RECORDS SUPPLIED:
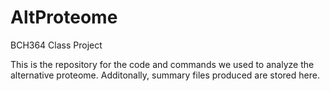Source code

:# AltProteome
BCH364 Class Project 

This is the repository for the code and commands we used to analyze the alternative proteome. Additonally, summary files produced are stored here.
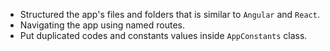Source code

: - Structured the app's files and folders that is similar to `Angular` and `React`.
- Navigating the app using named routes.
- Put duplicated codes and constants values inside `AppConstants` class.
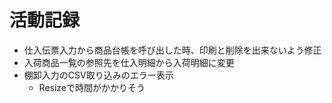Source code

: # 活動記録

- 仕入伝票入力から商品台帳を呼び出した時、印刷と削除を出来ないよう修正
- 入荷商品一覧の参照先を仕入明細から入荷明細に変更
- 棚卸入力のCSV取り込みのエラー表示
  - Resizeで時間がかかりそう 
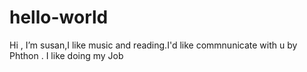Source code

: # hello-world
Hi , I’m susan,I like music and reading.I'd like commnunicate with u by Phthon . 
I like doing my Job
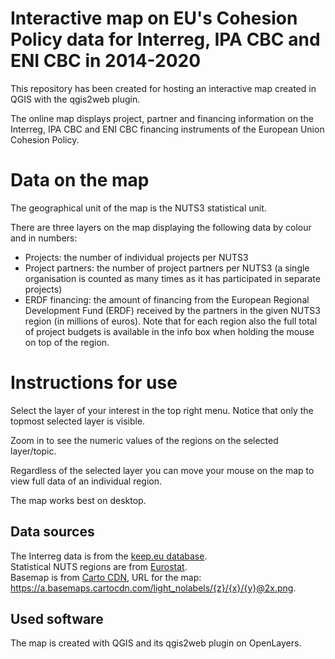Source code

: # Interactive map on EU's Cohesion Policy data for Interreg, IPA CBC and ENI CBC in 2014-2020

This repository has been created for hosting an interactive map created in QGIS with the qgis2web plugin.

The online map displays project, partner and financing information on the Interreg, IPA CBC and ENI CBC financing instruments of the European Union Cohesion Policy.  

# Data on the map

The geographical unit of the map is the NUTS3 statistical unit.  

There are three layers on the map displaying the following data by colour and in numbers:
- Projects: the number of individual projects per NUTS3
- Project partners: the number of project partners per NUTS3 (a single organisation is counted as many times as it has participated in separate projects)
- ERDF financing: the amount of financing from the European Regional Development Fund (ERDF) received by the partners in the given NUTS3 region (in millions of euros). Note that for each region also the full total of project budgets is available in the info box when holding the mouse on top of the region.

# Instructions for use

Select the layer of your interest in the top right menu. Notice that only the topmost selected layer is visible. 

Zoom in to see the numeric values of the regions on the selected layer/topic.  

Regardless of the selected layer you can move your mouse on the map to view full data of an individual region.  

The map works best on desktop.

## Data sources

The Interreg data is from the [keep.eu database](https://keep.eu).  
Statistical NUTS regions are from [Eurostat](https://ec.europa.eu/eurostat/web/gisco/geodata/reference-data/administrative-units-statistical-units/nuts).  
Basemap is from [Carto CDN](https://carto.com/basemaps/), URL for the map: https://a.basemaps.cartocdn.com/light_nolabels/{z}/{x}/{y}@2x.png.

## Used software

The map is created with QGIS and its qgis2web plugin on OpenLayers.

YOUR GOAL: Show all lines from the entries that hold "partners".

WRITTEN SOLUTION:
- Project partners: the number of project partners per NUTS3 (a single organisation is counted as many times as it has participated in separate projects)
- ERDF financing: the amount of financing from the European Regional Development Fund (ERDF) received by the partners in the given NUTS3 region (in millions of euros). Note that for each region also the full total of project budgets is available in the info box when holding the mouse on top of the region.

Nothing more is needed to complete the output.